StefanKarpinski on 19 Jan 2014

I don't know that it's surprising. My reaction would be _Oh, it treats different fonts as the same identifier. I guess that makes sense._ Because to ordinary people, ℍ and H are the "same character" in different fonts. (And if you're a Unicode nerd, you know about normalizations. But the vast majority of scientific programmers are not Unicode nerds.)

stevengj on 19 Jan 2014

@stevengj I don't think that would be your reaction. You wouldn't even have considered that ℍ and H had anything to do with one another. Without a warning, you wouldn't even notice that two different identifiers are considered identical.

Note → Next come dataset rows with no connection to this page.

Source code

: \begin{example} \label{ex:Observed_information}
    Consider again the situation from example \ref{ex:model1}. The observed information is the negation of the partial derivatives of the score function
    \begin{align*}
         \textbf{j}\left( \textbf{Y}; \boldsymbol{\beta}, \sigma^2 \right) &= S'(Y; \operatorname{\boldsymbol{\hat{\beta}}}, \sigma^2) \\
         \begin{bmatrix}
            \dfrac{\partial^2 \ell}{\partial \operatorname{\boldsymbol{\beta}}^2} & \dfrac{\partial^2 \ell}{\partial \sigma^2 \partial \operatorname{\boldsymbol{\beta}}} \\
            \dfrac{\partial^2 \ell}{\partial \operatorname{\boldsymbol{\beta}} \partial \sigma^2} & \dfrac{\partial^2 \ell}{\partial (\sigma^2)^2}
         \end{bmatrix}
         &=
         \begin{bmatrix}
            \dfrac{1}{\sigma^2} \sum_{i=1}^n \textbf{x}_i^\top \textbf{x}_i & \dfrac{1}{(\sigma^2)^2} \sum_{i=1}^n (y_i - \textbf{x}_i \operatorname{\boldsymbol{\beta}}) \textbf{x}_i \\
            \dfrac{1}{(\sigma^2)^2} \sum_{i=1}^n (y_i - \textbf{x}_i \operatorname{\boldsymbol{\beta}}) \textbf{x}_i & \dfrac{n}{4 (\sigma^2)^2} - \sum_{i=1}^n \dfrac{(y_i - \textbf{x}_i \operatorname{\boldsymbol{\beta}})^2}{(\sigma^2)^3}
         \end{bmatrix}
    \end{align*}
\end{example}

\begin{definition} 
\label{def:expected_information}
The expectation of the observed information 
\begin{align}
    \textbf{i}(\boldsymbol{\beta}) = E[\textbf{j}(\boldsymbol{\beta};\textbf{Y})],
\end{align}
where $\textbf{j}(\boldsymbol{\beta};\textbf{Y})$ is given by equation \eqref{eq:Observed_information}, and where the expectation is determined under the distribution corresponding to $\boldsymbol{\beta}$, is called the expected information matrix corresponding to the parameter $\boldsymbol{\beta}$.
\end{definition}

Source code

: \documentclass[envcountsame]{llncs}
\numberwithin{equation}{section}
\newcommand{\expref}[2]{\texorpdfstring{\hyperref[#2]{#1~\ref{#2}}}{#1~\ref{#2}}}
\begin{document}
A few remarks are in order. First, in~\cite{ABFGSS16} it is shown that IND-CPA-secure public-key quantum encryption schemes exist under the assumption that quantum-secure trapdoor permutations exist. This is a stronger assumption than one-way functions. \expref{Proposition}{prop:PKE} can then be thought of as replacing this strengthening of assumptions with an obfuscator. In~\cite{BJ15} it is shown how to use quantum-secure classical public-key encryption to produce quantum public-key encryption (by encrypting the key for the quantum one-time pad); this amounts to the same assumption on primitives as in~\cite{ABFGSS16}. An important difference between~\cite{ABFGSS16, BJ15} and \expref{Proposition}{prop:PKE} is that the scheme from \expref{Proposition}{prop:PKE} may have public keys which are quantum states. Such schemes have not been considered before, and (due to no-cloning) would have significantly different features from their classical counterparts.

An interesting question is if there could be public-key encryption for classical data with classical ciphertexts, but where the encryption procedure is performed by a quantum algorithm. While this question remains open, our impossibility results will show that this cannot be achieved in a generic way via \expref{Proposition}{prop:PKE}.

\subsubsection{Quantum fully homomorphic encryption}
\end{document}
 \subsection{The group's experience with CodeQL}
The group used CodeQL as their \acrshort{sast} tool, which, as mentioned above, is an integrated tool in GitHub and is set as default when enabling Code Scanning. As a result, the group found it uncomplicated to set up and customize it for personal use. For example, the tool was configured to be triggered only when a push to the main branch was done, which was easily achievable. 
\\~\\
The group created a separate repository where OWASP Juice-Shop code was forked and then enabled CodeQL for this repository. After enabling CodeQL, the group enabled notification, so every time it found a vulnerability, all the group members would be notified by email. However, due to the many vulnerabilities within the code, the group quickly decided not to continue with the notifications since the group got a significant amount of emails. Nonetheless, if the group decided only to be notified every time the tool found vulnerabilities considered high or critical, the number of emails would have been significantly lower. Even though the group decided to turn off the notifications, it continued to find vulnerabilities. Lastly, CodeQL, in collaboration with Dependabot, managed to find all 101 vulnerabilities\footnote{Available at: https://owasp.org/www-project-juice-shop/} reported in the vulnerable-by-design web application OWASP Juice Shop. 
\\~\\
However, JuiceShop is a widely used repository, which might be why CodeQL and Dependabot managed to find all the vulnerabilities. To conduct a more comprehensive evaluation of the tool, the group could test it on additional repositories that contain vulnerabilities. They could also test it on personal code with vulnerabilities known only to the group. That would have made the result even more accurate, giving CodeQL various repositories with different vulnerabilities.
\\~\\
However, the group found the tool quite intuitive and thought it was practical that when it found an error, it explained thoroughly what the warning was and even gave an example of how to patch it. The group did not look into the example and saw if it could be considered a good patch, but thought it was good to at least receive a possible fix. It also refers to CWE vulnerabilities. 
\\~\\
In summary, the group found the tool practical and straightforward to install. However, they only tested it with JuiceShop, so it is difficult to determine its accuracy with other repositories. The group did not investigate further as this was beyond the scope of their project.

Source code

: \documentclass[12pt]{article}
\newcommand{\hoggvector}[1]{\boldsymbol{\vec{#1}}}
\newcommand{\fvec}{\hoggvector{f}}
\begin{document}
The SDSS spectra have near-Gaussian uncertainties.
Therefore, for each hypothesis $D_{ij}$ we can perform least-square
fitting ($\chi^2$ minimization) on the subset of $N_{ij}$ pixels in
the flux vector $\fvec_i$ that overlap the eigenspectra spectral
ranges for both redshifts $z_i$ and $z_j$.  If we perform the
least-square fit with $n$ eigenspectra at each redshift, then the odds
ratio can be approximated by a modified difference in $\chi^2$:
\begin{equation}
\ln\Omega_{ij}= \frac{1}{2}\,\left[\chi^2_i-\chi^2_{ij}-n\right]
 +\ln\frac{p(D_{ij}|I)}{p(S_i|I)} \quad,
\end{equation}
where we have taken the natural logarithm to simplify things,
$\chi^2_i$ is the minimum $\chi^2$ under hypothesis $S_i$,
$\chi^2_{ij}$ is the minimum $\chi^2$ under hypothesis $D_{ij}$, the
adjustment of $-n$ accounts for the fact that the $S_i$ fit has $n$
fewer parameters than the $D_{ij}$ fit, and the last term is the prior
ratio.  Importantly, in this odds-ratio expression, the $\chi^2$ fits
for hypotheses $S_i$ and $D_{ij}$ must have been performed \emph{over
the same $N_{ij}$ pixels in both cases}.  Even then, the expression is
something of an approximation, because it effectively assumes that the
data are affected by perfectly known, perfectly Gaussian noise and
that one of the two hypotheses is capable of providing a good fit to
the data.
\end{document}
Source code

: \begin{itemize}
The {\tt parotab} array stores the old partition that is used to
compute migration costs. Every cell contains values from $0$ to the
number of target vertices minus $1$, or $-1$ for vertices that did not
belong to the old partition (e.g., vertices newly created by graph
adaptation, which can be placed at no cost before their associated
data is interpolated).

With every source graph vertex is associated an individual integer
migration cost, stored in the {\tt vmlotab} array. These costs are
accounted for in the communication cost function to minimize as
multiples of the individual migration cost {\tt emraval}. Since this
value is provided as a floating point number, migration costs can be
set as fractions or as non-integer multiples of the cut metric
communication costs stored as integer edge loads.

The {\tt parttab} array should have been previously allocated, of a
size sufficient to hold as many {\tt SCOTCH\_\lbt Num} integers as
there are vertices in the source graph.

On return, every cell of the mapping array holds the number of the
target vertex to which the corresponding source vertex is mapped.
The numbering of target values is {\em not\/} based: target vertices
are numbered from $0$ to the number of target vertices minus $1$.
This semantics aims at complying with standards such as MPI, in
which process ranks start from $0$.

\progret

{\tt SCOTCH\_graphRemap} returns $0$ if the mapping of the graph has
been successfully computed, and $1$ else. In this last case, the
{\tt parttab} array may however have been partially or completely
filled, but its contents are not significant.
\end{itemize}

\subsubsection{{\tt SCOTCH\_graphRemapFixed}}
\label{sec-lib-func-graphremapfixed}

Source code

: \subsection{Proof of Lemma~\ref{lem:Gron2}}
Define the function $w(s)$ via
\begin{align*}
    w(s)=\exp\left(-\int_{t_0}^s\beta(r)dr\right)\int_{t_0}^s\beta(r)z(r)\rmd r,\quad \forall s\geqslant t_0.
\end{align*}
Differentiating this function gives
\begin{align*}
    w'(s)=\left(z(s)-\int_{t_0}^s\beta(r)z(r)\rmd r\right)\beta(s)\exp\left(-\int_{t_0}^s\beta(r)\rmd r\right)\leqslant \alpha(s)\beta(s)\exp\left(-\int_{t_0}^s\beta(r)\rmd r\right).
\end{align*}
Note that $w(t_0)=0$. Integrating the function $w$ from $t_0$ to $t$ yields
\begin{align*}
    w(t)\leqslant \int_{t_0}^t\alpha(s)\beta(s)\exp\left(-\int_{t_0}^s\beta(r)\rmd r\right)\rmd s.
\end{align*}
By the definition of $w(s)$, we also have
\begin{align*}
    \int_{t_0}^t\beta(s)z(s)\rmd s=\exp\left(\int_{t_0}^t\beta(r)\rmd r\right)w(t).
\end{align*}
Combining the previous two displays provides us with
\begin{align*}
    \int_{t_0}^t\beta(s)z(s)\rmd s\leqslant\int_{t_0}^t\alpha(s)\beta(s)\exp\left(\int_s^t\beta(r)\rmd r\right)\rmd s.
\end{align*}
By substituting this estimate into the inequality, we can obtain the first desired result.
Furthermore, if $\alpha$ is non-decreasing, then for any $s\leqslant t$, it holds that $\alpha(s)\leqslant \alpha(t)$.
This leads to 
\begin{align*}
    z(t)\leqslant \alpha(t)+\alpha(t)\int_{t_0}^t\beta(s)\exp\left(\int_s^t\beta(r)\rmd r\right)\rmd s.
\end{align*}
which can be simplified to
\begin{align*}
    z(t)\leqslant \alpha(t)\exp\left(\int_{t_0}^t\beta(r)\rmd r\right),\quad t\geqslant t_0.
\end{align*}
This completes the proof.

See this potential example:

julia> ℍ = 2
[many complex lines of code]
julia> H = 1
julia> ℍ
1 # WTF?!

nalimilan on 19 Jan 2014

Yes, exactly. That's really not ok. If there's a warning, then you know something bad is going on.

StefanKarpinski on 19 Jan 2014

In an editor/IDE/whatever you write your code, you use the _same_ font for all the codes in the same window (you might change the font of course, but your changed font applies to every character in your working area). I would never expect the editor to use font A for this variable, while using font B for another. Therefore, I would expect the same name to appear exactly the same in my editor -- when they look different, they are different.

lindahua on 19 Jan 2014

Here is my two cents:

I've never encountered such problems in real coding practice, but I understand that this may become a concern in particular context. For such cases, I think a better way might be to provide tools to detect identifiers that might look strikingly similar and modify them with the code author's approval.
Blindly treating two identifiers as the same thing just because they may look similar (_e.g._ H and ℍ) is, to me, a recipe to disastrous confusion.

That being said, if two characters _always look the same_ and there are virtually no ways to distinguish them visually, it might be safe to canonicalize them. But we should be conservative about this.

lindahua on 19 Jan 2014

I wonder if Julia is really the first programming language to face such issues? I guess that many languages still stick to ascii identifiers to be safe. I know that Java has unicode identifiers, but my quick googling only turned up heated debates on whether to use unicode identifiers at all.

toivoh on 19 Jan 2014

The Fortress programming language uses Unicode extensively, but even they have had absolutely nothing to say about normalization issues in the language specification. (pdf) From what I can tell, one usually codes the symbols as ASCII identifiers rather than inputing them directly.

jiahao on 19 Jan 2014

The bold, italic, and sans-serif attributes in the mathematical variants of
mu do not represent different fonts. In fact, each has a unique unicode
code point.

On the other hand, the editor may substitute a character from a different
font if the requested character is not available. To be specific, in Xcode
I use Monaco in the editor. If I insert a Greek letter mu U+03BC, the
editor actually uses the mu from Lucida Grande because that character is
not available in Monaco.

On Sun, Jan 19, 2014 at 9:17 AM, Dahua Lin [email protected] wrote:

In an editor/IDE/what ever you write your code, you use the _same_ font
for all the codes in the same window (you might change the font of course,
but your changed font applies to every character in your working area). I
would never expect the editor use font A for this variable, while using
font B for another. Therefore, I would expect the same name to appear
exactly the same in my editor -- when they look different, they are
different.

—
Reply to this email directly or view it on GitHubhttps://github.com/JuliaLang/julia/issues/5434#issuecomment-32710501
.

mathpup on 19 Jan 2014

Yes, that's right. Unicode doesn't care about fonts; it provides differently-styled letters precisely because they are used as distinct symbols in mathematics. If it weren't for that use case (which is our use case), those characters wouldn't exist.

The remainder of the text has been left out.